Queridos hermanos y hermanas, ¡Feliz domingo!
Hoy, en el Evangelio de la liturgia (cf. Mc 7, 1-8.14-15.21-23), Jesús habla de lo puro y lo impuro: un tema muy querido por sus contemporáneos, que estaba relacionado sobre todo con la observancia de ritos y normas de comportamiento, para evitar cualquier contacto con cosas o personas consideradas impuras y, si esto ocurría, borrar la «mancha» (cf. Lv 11-15). Era casi una obsesión de algunos religiosos de la época, la pureza y la impureza.
Algunos escribas y fariseos, estrictos observadores de tales normas, acusan a Jesús de permitir que sus discípulos tomen alimentos sin lavarse las manos.

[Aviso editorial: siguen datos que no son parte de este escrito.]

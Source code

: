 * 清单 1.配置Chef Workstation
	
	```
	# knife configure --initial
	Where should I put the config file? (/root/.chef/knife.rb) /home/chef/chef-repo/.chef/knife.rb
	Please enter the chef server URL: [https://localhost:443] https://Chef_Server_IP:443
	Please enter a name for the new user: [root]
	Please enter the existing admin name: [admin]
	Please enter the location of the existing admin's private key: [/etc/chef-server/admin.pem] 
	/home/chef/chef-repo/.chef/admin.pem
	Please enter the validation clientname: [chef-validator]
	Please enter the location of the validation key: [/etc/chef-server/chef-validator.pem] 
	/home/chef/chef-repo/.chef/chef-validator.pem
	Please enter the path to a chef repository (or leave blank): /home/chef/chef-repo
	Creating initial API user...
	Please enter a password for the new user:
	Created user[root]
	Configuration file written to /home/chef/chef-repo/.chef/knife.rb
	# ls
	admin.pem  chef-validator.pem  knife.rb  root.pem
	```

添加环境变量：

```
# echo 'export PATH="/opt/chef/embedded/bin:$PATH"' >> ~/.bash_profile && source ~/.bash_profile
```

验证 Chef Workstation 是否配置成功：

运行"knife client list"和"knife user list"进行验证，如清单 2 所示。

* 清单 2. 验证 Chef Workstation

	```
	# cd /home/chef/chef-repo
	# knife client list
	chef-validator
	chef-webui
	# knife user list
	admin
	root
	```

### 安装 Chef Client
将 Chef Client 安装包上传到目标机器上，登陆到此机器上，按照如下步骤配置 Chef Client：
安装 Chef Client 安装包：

Y Jesús, aprovecha este reproche por parte de los fariseos a sus discípulos para hablar del significado de la «pureza».
La pureza -dice Jesús- no está ligada a ritos externos, sino ante todo a actitudes interiores. Para ser puro, por tanto, de nada sirve lavarse las manos varias veces, si luego se albergan dentro del corazón malos sentimientos como la avaricia, la envidia o la soberbia, o malas intenciones como el engaño, el robo, la traición y la calumnia (cf. Mc 7, 21-22). Jesús llama la atención para poner en guardia contra el ritualismo, que no hace crecer en el bien, es más, a veces puede llevar a descuidar, o incluso a justificar, en uno mismo y en los demás, opciones y actitudes contrarias a la caridad, que hieren el alma y cierran el corazón.

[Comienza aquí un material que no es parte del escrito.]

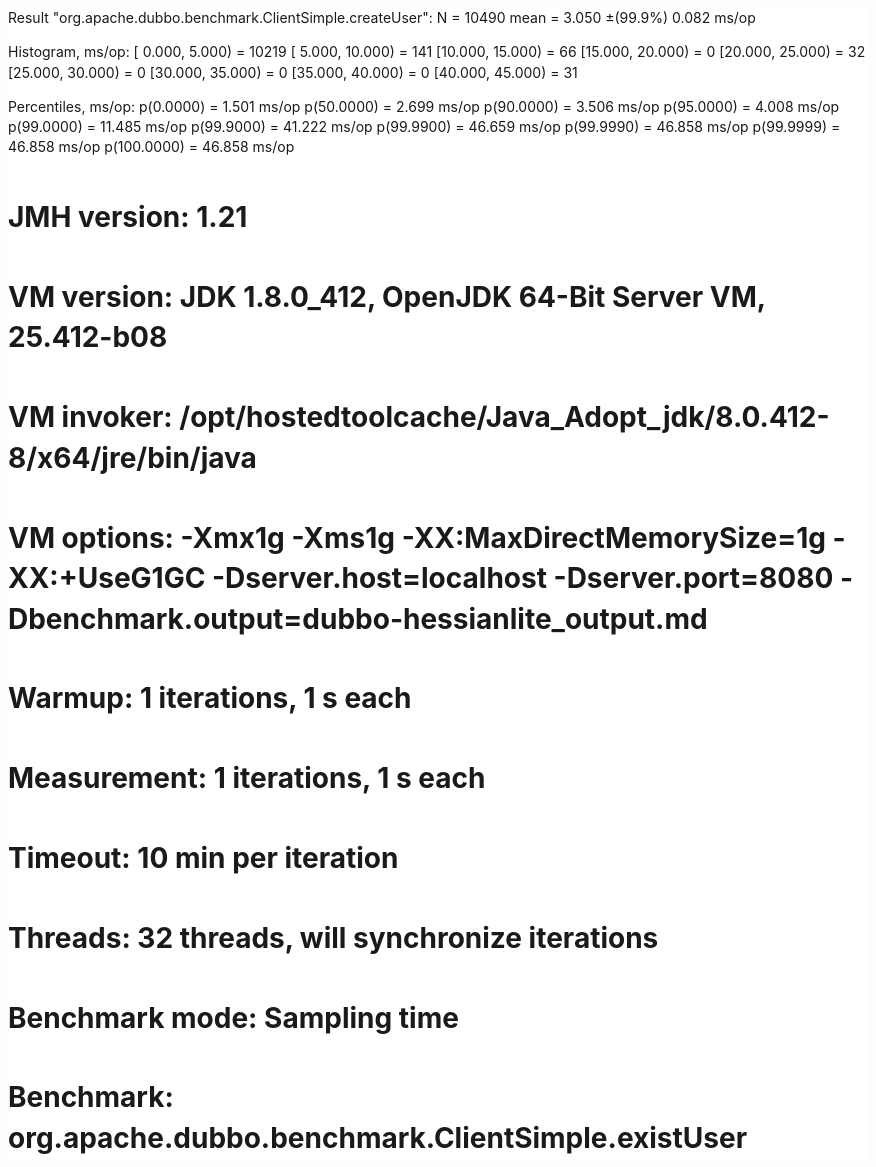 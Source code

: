 

Result "org.apache.dubbo.benchmark.ClientSimple.createUser":
  N = 10490
  mean =      3.050 ±(99.9%) 0.082 ms/op

  Histogram, ms/op:
    [ 0.000,  5.000) = 10219 
    [ 5.000, 10.000) = 141 
    [10.000, 15.000) = 66 
    [15.000, 20.000) = 0 
    [20.000, 25.000) = 32 
    [25.000, 30.000) = 0 
    [30.000, 35.000) = 0 
    [35.000, 40.000) = 0 
    [40.000, 45.000) = 31 

  Percentiles, ms/op:
      p(0.0000) =      1.501 ms/op
     p(50.0000) =      2.699 ms/op
     p(90.0000) =      3.506 ms/op
     p(95.0000) =      4.008 ms/op
     p(99.0000) =     11.485 ms/op
     p(99.9000) =     41.222 ms/op
     p(99.9900) =     46.659 ms/op
     p(99.9990) =     46.858 ms/op
     p(99.9999) =     46.858 ms/op
    p(100.0000) =     46.858 ms/op


# JMH version: 1.21
# VM version: JDK 1.8.0_412, OpenJDK 64-Bit Server VM, 25.412-b08
# VM invoker: /opt/hostedtoolcache/Java_Adopt_jdk/8.0.412-8/x64/jre/bin/java
# VM options: -Xmx1g -Xms1g -XX:MaxDirectMemorySize=1g -XX:+UseG1GC -Dserver.host=localhost -Dserver.port=8080 -Dbenchmark.output=dubbo-hessianlite_output.md
# Warmup: 1 iterations, 1 s each
# Measurement: 1 iterations, 1 s each
# Timeout: 10 min per iteration
# Threads: 32 threads, will synchronize iterations
# Benchmark mode: Sampling time
# Benchmark: org.apache.dubbo.benchmark.ClientSimple.existUser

Y esto, hermanos y hermanas es importante también para nosotros: no se puede, por ejemplo, salir de la Santa Misa y, ya en el parvis de la iglesia, detenerse con habladurías malvadas y sin misericordia sobre todo y todos. Esa habladuría que arruina el corazón, que arruina el alma. ¡No puede ser! Si vas a misa y luego haces estas cosas ¡es algo feo! O mostrarse piadosos en la oración, pero luego en casa tratar a los miembros de la propia familia con frialdad y desapego, o descuidar a los padres ancianos, que necesitan ayuda y compañía (cf. Mc 7, 10-13). Esto es una doble vida, que no se puede tener. Y esto es lo que hacían los fariseos. Pureza externa sin las buenas actitudes, actitudes misericordiosas con los demás. O, no se puede ser aparentemente muy correcto con todos, tal vez incluso hacer un poco de voluntariado y algunos gestos filantrópicos, pero luego en el interior cultivar el odio hacia los demás, despreciar a los pobres y a los últimos, o comportarse deshonestamente en el propio trabajo.
Al actuar así, la relación con Dios se reduce a gestos externos, y en el interior permanecemos impermeables a la acción purificadora de su gracia, demorándonos en pensamientos, mensajes y comportamientos sin amor.
Nosotros estamos hechos para otra cosa. Estamos hechos para la pureza de vida, para la ternura, para el amor.
Preguntémonos, entonces: ¿vivo mi fe con coherencia? Es decir, ¿lo que hago en la iglesia intento hacerlo fuera con el mismo espíritu? En mis sentimientos, palabras y obras, ¿hago concreto en mi cercanía y en el respeto a mis hermanos y hermanas lo que digo en la oración? Pensémoslo.
Y que María, Madre purísima, nos ayude a hacer de nuestra vida, en el amor sincero y practicado, un culto agradable a Dios (cf. Rm 12, 1).